Eky menemukan pelarian dalam seni. Melukis, menggambar, hingga akhirnya menjadi komika. Baginya, standup comedy adalah ruang untuk mengolah luka menjadi kekuatan. “Lebih baik kenangan jadi komedi daripada dikening jadi tragedi,” ujarnya, mencoba tersenyum.

Dia pun berhasil menyelesaikan pendidikan di Institut Teknologi Bandung (ITB) jurusan Desain Produk dengan nilai terbaik pada 2019. Prestasi yang membuktikan bahwa korban bisa bangkit lebih tinggi dari pelakunya.

Rekonsiliasi

Titik balik terbesar terjadi pada April 2025. Eky menyambangi ibunya di Papua untuk rekonsiliasi.
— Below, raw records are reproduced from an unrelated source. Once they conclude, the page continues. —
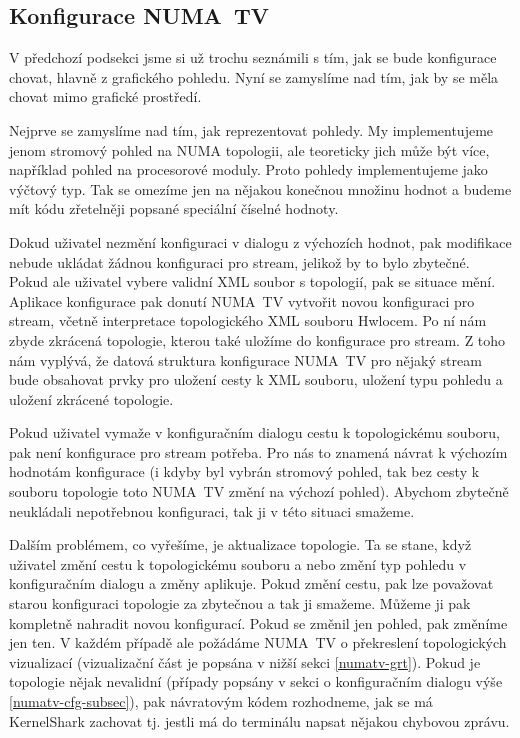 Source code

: \subsection{Konfigurace NUMA~TV}

V předchozí podsekci jsme si už trochu seznámili s tím, jak se bude konfigurace chovat, hlavně z grafického pohledu. Nyní se zamyslíme nad tím, jak by se měla chovat mimo grafické prostředí.

Nejprve se zamyslíme nad tím, jak reprezentovat pohledy. My implementujeme jenom stromový pohled na NUMA topologii, ale teoreticky jich může být více, například pohled na procesorové moduly. Proto pohledy implementujeme jako výčtový typ. Tak se omezíme jen na nějakou konečnou množinu hodnot a budeme mít kódu zřetelněji popsané speciální číselné hodnoty.

Dokud uživatel nezmění konfiguraci v dialogu z výchozích hodnot, pak modifikace nebude ukládat žádnou konfiguraci pro stream, jelikož by to bylo zbytečné. Pokud ale uživatel vybere validní XML soubor s topologií, pak se situace mění. Aplikace konfigurace pak donutí NUMA~TV vytvořit novou konfiguraci pro stream, včetně interpretace topologického XML souboru Hwlocem. Po ní nám zbyde zkrácená topologie, kterou také uložíme do konfigurace pro stream. Z toho nám vyplývá, že datová struktura konfigurace NUMA~TV pro nějaký stream bude obsahovat prvky pro uložení cesty k XML souboru, uložení typu pohledu a uložení zkrácené topologie.

Pokud uživatel vymaže v konfiguračním dialogu cestu k topologickému souboru, pak není konfigurace pro stream potřeba. Pro nás to znamená návrat k výchozím hodnotám konfigurace (i kdyby byl vybrán stromový pohled, tak bez cesty k souboru topologie toto NUMA~TV změní na výchozí pohled). Abychom zbytečně neukládali nepotřebnou konfiguraci, tak ji v této situaci smažeme.

Dalším problémem, co vyřešíme, je aktualizace topologie. Ta se stane, když uživatel změní cestu k topologickému souboru a nebo změní typ pohledu v konfiguračním dialogu a změny aplikuje. Pokud změní cestu, pak lze považovat starou konfiguraci topologie za zbytečnou a tak ji smažeme. Můžeme ji pak kompletně nahradit novou konfigurací. Pokud se změnil jen pohled, pak změníme jen ten. V každém případě ale požádáme  NUMA~TV o překreslení topologických vizualizací (vizualizační část je popsána v nižší sekci \ref{numatv-grt}). Pokud je topologie nějak nevalidní (případy popsány v sekci o konfiguračním dialogu výše \ref{numatv-cfg-subsec}), pak návratovým kódem rozhodneme, jak se má KernelShark zachovat tj. jestli má do terminálu napsat nějakou chybovou zprávu.

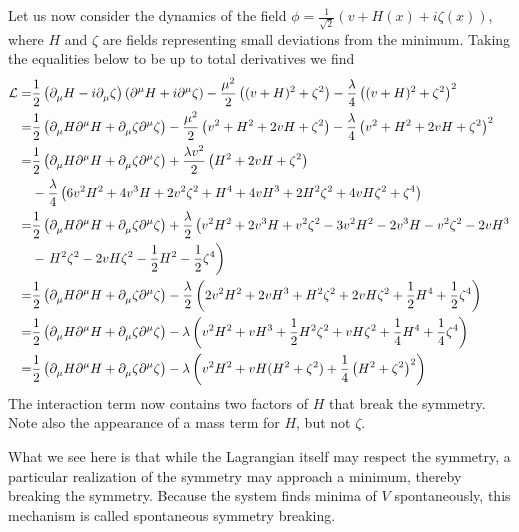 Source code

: Let us now consider the dynamics of the field $\phi = \frac{1}{\sqrt{2}}(v + H(x) + i\zeta(x))$, where $H$ and $\zeta$ are fields representing small deviations from the minimum. Taking the equalities below to be up to  total derivatives we find
\begin{align*}
	\mathcal{L} =& \frac{1}{2}\left(\partial^{}_{\mu}H - i\partial^{}_{\mu}\zeta\right)\left(\partial^{\mu}_{}H + i\partial^{\mu}_{}\zeta\right) - \frac{\mu^{2}}{2}\left((v + H)^{2} + \zeta^{2}\right) - \frac{\lambda}{4}\left((v + H)^{2} + \zeta^{2}\right)^{2} \\
	     =& \frac{1}{2}\left(\partial^{}_{\mu}H\partial^{\mu}_{}H + \partial^{}_{\mu}\zeta\partial^{\mu}_{}\zeta\right) - \frac{\mu^{2}}{2}\left(v^{2} + H^{2} + 2vH + \zeta^{2}\right) - \frac{\lambda}{4}\left(v^{2} + H^{2} + 2vH + \zeta^{2}\right)^{2} \\
	     =& \frac{1}{2}\left(\partial^{}_{\mu}H\partial^{\mu}_{}H + \partial^{}_{\mu}\zeta\partial^{\mu}_{}\zeta\right) + \frac{\lambda v^{2}}{2}\left(H^{2} + 2vH + \zeta^{2}\right) \\
	      &- \frac{\lambda}{4}\left(6v^{2}H^{2} + 4v^{3}H + 2v^{2}\zeta^{2} + H^{4} + 4vH^{3} + 2H^{2}\zeta^{2} + 4vH\zeta^{2} + \zeta^{4}\right) \\
	     =& \frac{1}{2}\left(\partial^{}_{\mu}H\partial^{\mu}_{}H + \partial^{}_{\mu}\zeta\partial^{\mu}_{}\zeta\right) + \frac{\lambda}{2}\left(v^{2}H^{2} + 2v^{3}H + v^{2}\zeta^{2} - 3v^{2}H^{2} - 2v^{3}H - v^{2}\zeta^{2} - 2vH^{3} \right. \\
	      &- \left. H^{2}\zeta^{2} - 2vH\zeta^{2} - \frac{1}{2}H^{2} - \frac{1}{2}\zeta^{4}\right) \\
	     =& \frac{1}{2}\left(\partial^{}_{\mu}H\partial^{\mu}_{}H + \partial^{}_{\mu}\zeta\partial^{\mu}_{}\zeta\right) - \frac{\lambda}{2}\left(2v^{2}H^{2} + 2vH^{3} + H^{2}\zeta^{2} + 2vH\zeta^{2} + \frac{1}{2}H^{4} + \frac{1}{2}\zeta^{4}\right) \\
	     =& \frac{1}{2}\left(\partial^{}_{\mu}H\partial^{\mu}_{}H + \partial^{}_{\mu}\zeta\partial^{\mu}_{}\zeta\right) - \lambda\left(v^{2}H^{2} + vH^{3} + \frac{1}{2}H^{2}\zeta^{2} + vH\zeta^{2} + \frac{1}{4}H^{4} + \frac{1}{4}\zeta^{4}\right) \\
	     =& \frac{1}{2}\left(\partial^{}_{\mu}H\partial^{\mu}_{}H + \partial^{}_{\mu}\zeta\partial^{\mu}_{}\zeta\right) - \lambda\left(v^{2}H^{2} + vH(H^{2} + \zeta^{2}) + \frac{1}{4}\left(H^{2} + \zeta^{2}\right)^{2}\right)
\end{align*}
The interaction term now contains two factors of $H$ that break the symmetry. Note also the appearance of a mass term for $H$, but not $\zeta$.

What we see here is that while the Lagrangian itself may respect the symmetry, a particular realization of the symmetry may approach a minimum, thereby breaking the symmetry. Because the system finds minima of $V$ spontaneously, this mechanism is called spontaneous symmetry breaking.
Pertemuan itu menghadirkan kejutan: permintaan maaf yang selama ini dinantikan.

| Baca Juga : Mengulik Museum 798 Beijing yang Dikaitkan dengan Kematian Yu Menglong

“Mamaku sampai minta maaf panjang lebar. Tiap hari minta maaf,” katanya. Hubungan yang retak mulai diperbaiki. Eky memaafkan, memahami bahwa orang tuanya juga punya keterbatasan.

Kini Eky memaknai hidupnya dengan cara baru. “Orang tua saya tak meninggalkan warisan harta. Warisannya adalah cerita,” ujarnya. Cerita tentang bagaimana seorang anak bisa bertahan, bangkit, dan akhirnya menyelamatkan anak-anak lain dari nasib serupa.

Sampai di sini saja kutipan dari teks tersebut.